→ **PROBLEM DETAILS**:
The expected answer is a copy of every line in the listing that has the word "texttt".

<<<<

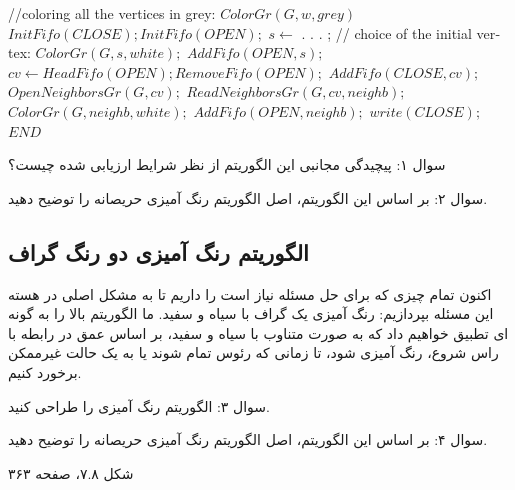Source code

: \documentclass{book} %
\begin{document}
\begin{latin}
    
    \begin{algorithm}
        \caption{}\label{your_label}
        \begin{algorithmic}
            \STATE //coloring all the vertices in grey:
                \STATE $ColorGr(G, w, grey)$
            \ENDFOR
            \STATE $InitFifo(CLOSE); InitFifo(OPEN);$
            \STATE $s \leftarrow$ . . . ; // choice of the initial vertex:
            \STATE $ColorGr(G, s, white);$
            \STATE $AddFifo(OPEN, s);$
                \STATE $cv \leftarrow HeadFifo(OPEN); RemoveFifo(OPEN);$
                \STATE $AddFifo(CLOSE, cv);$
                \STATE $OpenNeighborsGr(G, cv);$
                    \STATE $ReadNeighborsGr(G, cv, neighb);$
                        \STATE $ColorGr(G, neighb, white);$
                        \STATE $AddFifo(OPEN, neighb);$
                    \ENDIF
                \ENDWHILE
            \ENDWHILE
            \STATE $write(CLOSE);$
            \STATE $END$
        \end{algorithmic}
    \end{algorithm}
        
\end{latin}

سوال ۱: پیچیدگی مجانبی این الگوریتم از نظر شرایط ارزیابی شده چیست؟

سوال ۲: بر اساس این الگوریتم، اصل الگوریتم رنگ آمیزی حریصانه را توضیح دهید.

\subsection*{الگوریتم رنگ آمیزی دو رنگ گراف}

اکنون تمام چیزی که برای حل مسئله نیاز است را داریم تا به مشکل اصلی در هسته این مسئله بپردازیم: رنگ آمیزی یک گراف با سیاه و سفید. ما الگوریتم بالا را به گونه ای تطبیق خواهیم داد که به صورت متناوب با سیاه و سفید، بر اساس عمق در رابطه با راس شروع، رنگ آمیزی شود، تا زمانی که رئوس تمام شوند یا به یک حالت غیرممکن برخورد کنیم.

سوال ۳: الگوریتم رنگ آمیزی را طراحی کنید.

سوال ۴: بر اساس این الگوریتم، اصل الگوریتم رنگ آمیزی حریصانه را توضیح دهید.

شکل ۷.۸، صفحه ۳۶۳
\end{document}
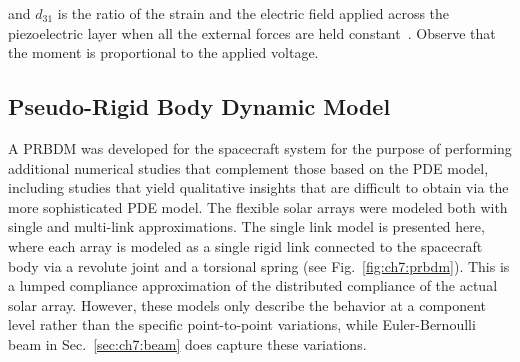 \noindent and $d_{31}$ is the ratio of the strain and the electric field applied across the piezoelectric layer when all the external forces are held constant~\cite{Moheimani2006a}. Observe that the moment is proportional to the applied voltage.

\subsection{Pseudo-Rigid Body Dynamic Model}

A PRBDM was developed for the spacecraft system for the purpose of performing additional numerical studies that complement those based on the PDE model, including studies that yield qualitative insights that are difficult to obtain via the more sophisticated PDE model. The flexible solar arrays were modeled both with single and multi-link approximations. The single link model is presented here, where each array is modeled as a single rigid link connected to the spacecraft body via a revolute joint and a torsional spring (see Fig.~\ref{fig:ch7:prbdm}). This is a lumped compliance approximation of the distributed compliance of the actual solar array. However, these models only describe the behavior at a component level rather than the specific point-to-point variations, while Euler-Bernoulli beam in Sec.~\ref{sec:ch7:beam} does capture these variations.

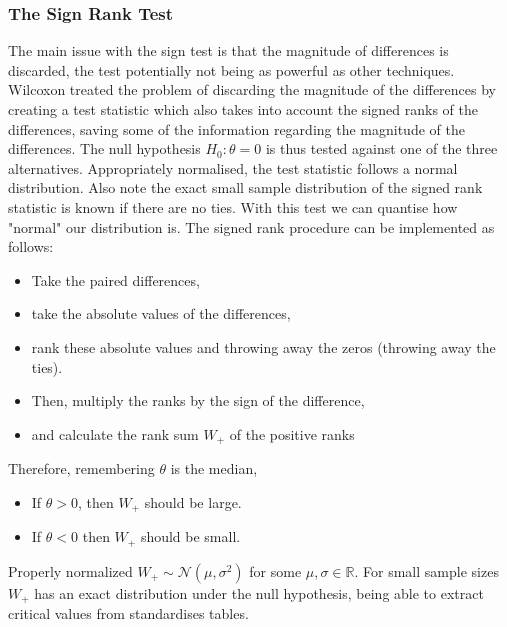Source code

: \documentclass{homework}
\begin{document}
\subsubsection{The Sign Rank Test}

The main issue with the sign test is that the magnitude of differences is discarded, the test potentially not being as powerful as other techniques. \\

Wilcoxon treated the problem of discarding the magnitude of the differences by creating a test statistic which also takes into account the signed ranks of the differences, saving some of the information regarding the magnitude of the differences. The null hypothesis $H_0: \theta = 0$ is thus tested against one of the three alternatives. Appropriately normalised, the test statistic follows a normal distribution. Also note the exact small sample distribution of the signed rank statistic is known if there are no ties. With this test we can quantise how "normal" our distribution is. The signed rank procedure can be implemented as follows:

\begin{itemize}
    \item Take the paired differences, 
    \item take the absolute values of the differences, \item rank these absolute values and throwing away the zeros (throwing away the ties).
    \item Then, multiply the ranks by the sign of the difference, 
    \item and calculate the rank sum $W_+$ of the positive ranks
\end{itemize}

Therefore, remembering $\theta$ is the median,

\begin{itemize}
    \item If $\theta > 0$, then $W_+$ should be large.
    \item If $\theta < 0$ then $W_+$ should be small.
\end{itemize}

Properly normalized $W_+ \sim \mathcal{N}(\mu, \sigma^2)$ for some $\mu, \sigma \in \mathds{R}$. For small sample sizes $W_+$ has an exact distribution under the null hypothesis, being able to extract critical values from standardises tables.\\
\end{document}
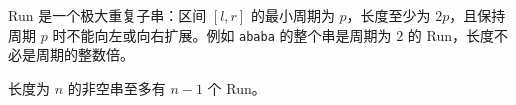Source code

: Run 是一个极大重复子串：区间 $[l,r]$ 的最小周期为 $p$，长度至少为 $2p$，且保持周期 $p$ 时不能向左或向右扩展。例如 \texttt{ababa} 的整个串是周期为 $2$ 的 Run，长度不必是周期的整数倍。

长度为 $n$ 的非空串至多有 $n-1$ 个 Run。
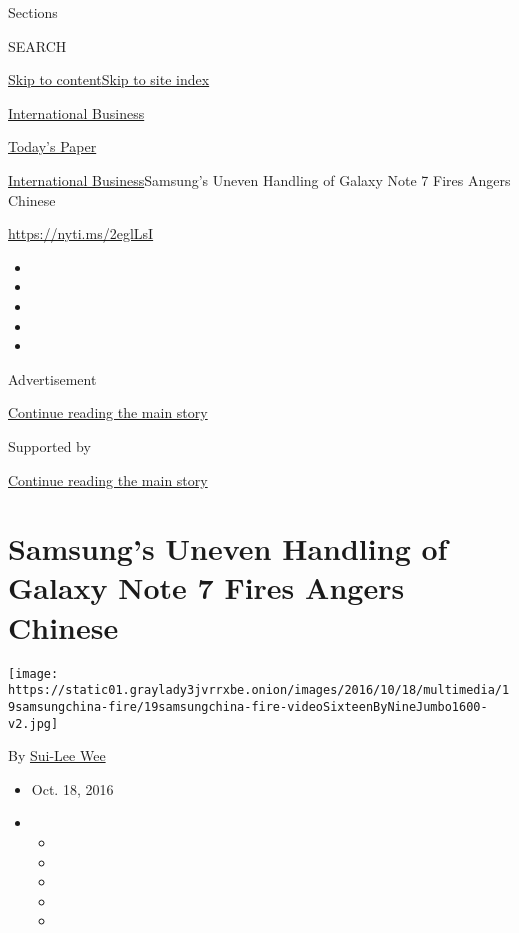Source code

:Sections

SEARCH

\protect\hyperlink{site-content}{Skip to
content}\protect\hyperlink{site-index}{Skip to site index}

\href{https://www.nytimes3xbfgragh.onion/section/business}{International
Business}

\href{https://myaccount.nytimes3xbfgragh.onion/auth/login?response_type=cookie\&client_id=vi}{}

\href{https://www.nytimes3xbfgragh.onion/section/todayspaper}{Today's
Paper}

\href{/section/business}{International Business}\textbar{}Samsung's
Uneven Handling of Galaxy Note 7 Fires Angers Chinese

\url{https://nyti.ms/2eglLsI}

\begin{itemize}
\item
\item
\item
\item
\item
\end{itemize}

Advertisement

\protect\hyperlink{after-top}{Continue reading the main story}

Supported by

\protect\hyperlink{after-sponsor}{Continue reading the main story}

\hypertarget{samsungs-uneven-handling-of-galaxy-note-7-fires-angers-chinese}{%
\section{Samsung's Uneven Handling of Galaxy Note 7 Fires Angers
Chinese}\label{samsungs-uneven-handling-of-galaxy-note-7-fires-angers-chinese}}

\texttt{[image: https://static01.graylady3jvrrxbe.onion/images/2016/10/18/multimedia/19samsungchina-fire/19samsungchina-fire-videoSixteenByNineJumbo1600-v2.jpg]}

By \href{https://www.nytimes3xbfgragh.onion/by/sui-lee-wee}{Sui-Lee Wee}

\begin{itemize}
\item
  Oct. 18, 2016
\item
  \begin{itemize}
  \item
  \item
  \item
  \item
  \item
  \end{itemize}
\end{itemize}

>>>>

→ **RESPONSE TO THE EXERCISE**:
: Run 是一个极大重复子串：区间 $[l,r]$ 的最小周期为 $p$，长度至少为 $2p$，且保持周期 $p$ 时不能向左或向右扩展。例如 \texttt{ababa} 的整个串是周期为 $2$ 的 Run，长度不必是周期的整数倍。
\texttt{[image: https://static01.graylady3jvrrxbe.onion/images/2016/10/18/multimedia/19samsungchina-fire/19samsungchina-fire-videoSixteenByNineJumbo1600-v2.jpg]}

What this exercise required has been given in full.